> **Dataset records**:
▼▼▼

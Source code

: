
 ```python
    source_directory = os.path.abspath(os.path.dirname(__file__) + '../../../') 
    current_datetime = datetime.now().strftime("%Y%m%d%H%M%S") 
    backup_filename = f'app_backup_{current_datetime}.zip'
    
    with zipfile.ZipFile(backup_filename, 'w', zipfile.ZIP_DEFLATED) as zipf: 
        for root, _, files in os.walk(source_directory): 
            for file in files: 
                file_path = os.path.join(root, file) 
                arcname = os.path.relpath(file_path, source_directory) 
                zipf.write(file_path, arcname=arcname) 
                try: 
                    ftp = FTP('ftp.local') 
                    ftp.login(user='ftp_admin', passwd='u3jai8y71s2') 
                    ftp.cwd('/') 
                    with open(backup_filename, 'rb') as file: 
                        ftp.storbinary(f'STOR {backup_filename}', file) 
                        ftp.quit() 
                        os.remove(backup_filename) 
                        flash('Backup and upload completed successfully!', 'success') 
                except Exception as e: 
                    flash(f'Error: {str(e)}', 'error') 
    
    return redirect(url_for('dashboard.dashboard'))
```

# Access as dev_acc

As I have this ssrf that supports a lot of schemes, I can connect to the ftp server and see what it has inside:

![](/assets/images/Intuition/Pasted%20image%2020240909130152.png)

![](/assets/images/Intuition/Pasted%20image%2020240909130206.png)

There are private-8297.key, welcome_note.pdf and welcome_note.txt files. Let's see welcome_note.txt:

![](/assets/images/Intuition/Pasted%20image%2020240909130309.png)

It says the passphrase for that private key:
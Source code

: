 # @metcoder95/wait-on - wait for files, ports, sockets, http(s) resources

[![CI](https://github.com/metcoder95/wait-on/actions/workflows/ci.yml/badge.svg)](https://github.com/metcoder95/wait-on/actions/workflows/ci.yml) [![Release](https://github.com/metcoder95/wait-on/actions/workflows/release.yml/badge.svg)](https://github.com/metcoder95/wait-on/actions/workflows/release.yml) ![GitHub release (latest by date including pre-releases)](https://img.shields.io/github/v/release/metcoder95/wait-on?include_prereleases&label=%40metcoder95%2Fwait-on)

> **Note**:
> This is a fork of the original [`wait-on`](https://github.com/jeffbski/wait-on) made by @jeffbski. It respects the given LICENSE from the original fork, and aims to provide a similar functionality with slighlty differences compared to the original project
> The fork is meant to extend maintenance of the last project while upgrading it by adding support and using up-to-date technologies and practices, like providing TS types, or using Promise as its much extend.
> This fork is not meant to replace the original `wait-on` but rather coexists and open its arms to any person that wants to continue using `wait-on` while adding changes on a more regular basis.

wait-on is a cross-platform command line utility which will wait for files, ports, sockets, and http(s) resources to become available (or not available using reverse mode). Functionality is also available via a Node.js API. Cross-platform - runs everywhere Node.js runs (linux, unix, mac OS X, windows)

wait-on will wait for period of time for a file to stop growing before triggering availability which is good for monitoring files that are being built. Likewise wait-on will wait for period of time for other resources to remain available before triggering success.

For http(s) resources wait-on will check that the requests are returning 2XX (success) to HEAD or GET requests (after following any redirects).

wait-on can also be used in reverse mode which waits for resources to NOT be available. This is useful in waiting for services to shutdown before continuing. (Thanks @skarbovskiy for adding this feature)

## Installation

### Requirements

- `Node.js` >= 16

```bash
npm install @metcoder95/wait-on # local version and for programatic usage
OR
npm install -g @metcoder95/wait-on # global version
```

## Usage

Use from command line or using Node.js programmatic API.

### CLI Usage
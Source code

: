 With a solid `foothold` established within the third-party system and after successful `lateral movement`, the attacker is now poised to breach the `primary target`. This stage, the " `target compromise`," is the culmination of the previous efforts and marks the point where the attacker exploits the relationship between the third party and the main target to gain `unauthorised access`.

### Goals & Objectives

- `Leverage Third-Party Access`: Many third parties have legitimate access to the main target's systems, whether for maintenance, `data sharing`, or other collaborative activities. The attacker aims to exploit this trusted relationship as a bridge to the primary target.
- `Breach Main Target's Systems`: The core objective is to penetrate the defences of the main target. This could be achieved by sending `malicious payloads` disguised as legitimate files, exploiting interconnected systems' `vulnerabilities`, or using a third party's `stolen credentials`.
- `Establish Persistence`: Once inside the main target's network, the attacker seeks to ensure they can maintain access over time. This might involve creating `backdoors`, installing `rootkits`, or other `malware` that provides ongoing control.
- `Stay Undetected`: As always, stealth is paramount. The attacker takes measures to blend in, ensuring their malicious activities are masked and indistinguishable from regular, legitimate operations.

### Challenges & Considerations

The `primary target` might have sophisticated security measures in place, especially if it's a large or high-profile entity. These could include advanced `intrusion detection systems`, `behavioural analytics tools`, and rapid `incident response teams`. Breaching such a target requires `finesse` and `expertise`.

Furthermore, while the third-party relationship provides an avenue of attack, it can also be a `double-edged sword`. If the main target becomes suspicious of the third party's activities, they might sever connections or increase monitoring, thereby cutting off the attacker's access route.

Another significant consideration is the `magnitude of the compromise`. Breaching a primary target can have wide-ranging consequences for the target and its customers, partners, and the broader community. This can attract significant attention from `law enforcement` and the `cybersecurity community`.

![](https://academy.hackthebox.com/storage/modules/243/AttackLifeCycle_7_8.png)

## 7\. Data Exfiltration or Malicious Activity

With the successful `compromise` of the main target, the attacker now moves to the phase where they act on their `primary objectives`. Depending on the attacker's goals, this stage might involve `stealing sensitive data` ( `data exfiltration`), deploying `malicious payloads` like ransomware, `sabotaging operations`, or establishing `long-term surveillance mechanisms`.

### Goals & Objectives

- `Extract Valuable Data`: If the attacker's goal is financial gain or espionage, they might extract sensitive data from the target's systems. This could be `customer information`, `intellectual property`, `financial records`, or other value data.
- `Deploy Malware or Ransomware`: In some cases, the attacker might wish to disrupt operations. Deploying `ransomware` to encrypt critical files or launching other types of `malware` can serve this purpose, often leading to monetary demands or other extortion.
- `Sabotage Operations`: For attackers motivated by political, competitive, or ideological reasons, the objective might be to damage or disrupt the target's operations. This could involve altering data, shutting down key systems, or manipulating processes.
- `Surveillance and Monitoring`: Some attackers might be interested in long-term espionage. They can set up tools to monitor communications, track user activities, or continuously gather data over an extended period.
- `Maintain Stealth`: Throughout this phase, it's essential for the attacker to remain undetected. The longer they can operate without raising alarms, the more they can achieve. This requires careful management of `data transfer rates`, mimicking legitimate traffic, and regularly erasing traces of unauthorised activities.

▲▲▲

Find "the primary target." in the entries above and copy that whole line exactly, then each line after it through the line that contains "The core objective".

> **ANSWER TO THIS EXERCISE**:
- `Leverage Third-Party Access`: Many third parties have legitimate access to the main target's systems, whether for maintenance, `data sharing`, or other collaborative activities. The attacker aims to exploit this trusted relationship as a bridge to the primary target.
- `Breach Main Target's Systems`: The core objective is to penetrate the defences of the main target. This could be achieved by sending `malicious payloads` disguised as legitimate files, exploiting interconnected systems' `vulnerabilities`, or using a third party's `stolen credentials`.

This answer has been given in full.